I sometimes hate snow and sometimes love snow. It usually depends on whether I have groceries in the house.
I especially loved snow when my daughter emailed photos of Claire in her Michelin Man snowsuit. Saturday was the first time she’d really seen the stuff since she was too little last year to play outside. It made me happy despite the fact I hadn’t seen her in real life in almost two weeks. Claire lives just 75 minutes from me, but snow has kept us apart and has left me, in many ways, unhappy. But today there was a break in the weather and I trekked down to Pittsburgh in the morning and left behind my workout plans.
Plans, shmans. My body isn’t going anywhere in a day, physiologically speaking. I’ll hit the cardio tomorrow.
Did I just say that?
Anyway, I’ve been thinking a lot lately about happiness (season affective disorder peaks for me in January) and last weekend I found an article titled “Six common barriers to personal happiness and fulfillment and how to overcome them.” I’m pretty sure it was posted on CNN, but I forgot to copy the web address. I only copied the section I wanted to post here:
Happiness Barrier No. 6: Navel-gazing
Solution: Connect with others
How important are social networks to your happiness? Perhaps even more important than you realized. A recent 20-year study of more than 4,000 people showed that happiness is influenced not just by your immediate friends and family. The happiness of a friend of a friend of a friend – someone you’ve never even met – can also influence your happiness. It turns out that happiness can spread through social networks, like a virus.
Unfortunately, many people spend so much time by themselves navel gazing, they don’t benefit from this positive “contagion.”
The more self-absorbed you are, the more your world closes in, and the less realistic you become, all of which produces a vicious circle. “You become oblivious to the needs of others, and the world shrinks still more, making you less able to see outside yourself.” If asked, ‘Why are your problems so special?” says Jinpa, you might respond, “Because they’re mine!”
“If you have such a huge ego, you’re setting yourself up as a huge target, which can easily get hit,” Jinpa says. But using a “wide-angle lens” instead helps you see connections you wouldn’t otherwise see, such as the universality of suffering. All it may take is having a loved one diagnosed with a serious disease to realize how many people are grappling with similar challenges. Feeling joined by others on this journey provides some comfort and happiness.
The straightest path to making connections like these? Compassion and caring for others.
Even primates seem to understand this, says Robert M. Sapolsky, PhD, author of Why Zebras Don’t Get Ulcers and research associate with the Institute of Primate Research at the National Museum of Kenya. Primates that groom each other after a stressful event experience a reduction in blood pressure. The clincher? Grooming others has a greater impact than getting groomed, says Sapolsky.
Compassion engages us with others, removes isolation, builds resilience, and leads to deep fulfillment, says Doty. “Without compassion, happiness is simply short-lived pleasure.”

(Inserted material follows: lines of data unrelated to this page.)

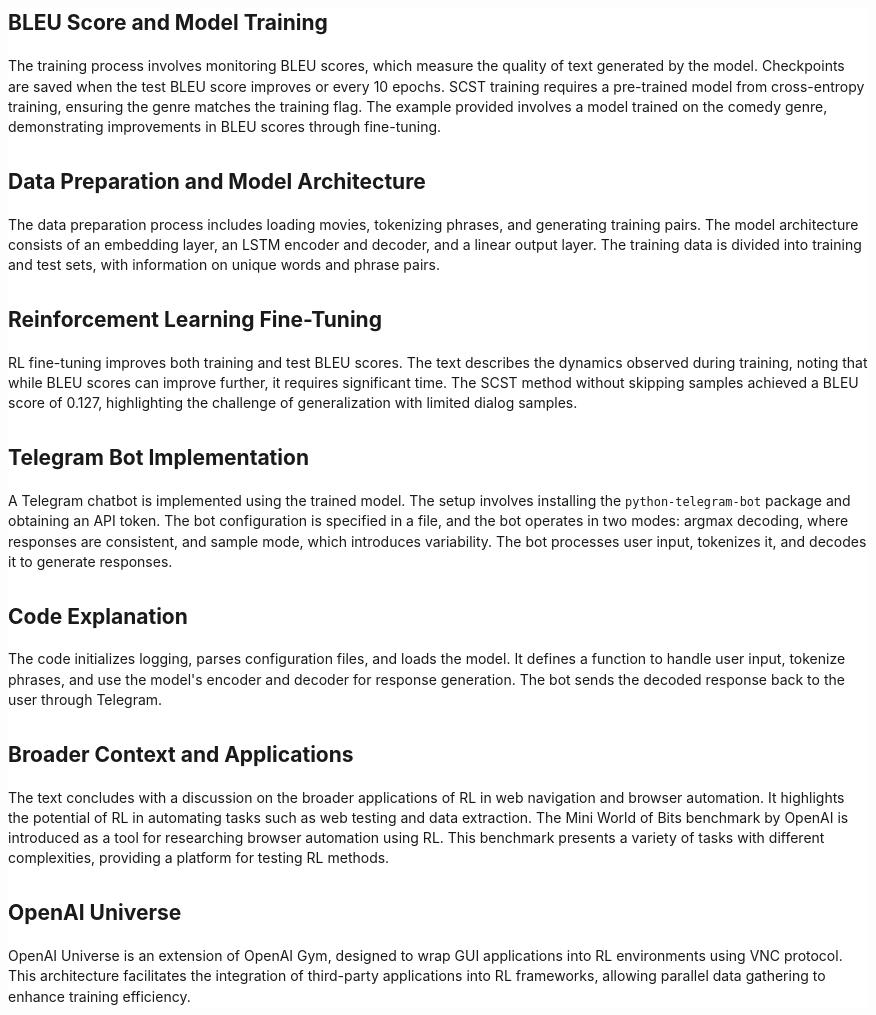 ## BLEU Score and Model Training

The training process involves monitoring BLEU scores, which measure the quality of text generated by the model. Checkpoints are saved when the test BLEU score improves or every 10 epochs. SCST training requires a pre-trained model from cross-entropy training, ensuring the genre matches the training flag. The example provided involves a model trained on the comedy genre, demonstrating improvements in BLEU scores through fine-tuning.

## Data Preparation and Model Architecture

The data preparation process includes loading movies, tokenizing phrases, and generating training pairs. The model architecture consists of an embedding layer, an LSTM encoder and decoder, and a linear output layer. The training data is divided into training and test sets, with information on unique words and phrase pairs.

## Reinforcement Learning Fine-Tuning

RL fine-tuning improves both training and test BLEU scores. The text describes the dynamics observed during training, noting that while BLEU scores can improve further, it requires significant time. The SCST method without skipping samples achieved a BLEU score of 0.127, highlighting the challenge of generalization with limited dialog samples.

## Telegram Bot Implementation

A Telegram chatbot is implemented using the trained model. The setup involves installing the `python-telegram-bot` package and obtaining an API token. The bot configuration is specified in a file, and the bot operates in two modes: argmax decoding, where responses are consistent, and sample mode, which introduces variability. The bot processes user input, tokenizes it, and decodes it to generate responses.

## Code Explanation

The code initializes logging, parses configuration files, and loads the model. It defines a function to handle user input, tokenize phrases, and use the model's encoder and decoder for response generation. The bot sends the decoded response back to the user through Telegram.

## Broader Context and Applications

The text concludes with a discussion on the broader applications of RL in web navigation and browser automation. It highlights the potential of RL in automating tasks such as web testing and data extraction. The Mini World of Bits benchmark by OpenAI is introduced as a tool for researching browser automation using RL. This benchmark presents a variety of tasks with different complexities, providing a platform for testing RL methods.

## OpenAI Universe

OpenAI Universe is an extension of OpenAI Gym, designed to wrap GUI applications into RL environments using VNC protocol. This architecture facilitates the integration of third-party applications into RL frameworks, allowing parallel data gathering to enhance training efficiency.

Tenzin Gyatso, the 14th Dalai Lama, may have said it best: “If you want others to be happy, practice compassion; if you want to be happy, practice compassion.”
I’m a social hermit and I navel gaze more than I realized. When I read that article, I started thinking about that “contagion” and how I contribute to other people’s happiness. Not that I am responsible for how other people feel in general, but my actions and words certainly can enhance or derail someone’s moment, and that can spread into their entire day. Did I respond the most effective way I could to an email? Did I sincerely thank the cashier or car wash attendant I encountered today? Did I reach out to someone who needed a helping hand?
I’m more inclined to thank people, offer a smile to strangers, or write more compassionately after encountering a happy moment, like today with Claire. But I want to be more compassionate in those moments when it’s snowing, so to speak, and when I’m not so happy. I don’t want to be a navel gazer, especially considering my navel isn’t much to gaze at – lol.
We used to sing a song in Sunday School that went, “If you’re happy and you know it clap your hands. If you're happy and you know it clap your hands. If you’re happy and you know it, then your face will surely show it, if you’re happy and you know it, clap your hands.”
If you’re happy and you know it, how do you show it? If you’re not happy, how do you get happy? What do you do to get past happiness barrier #6: navel gazing?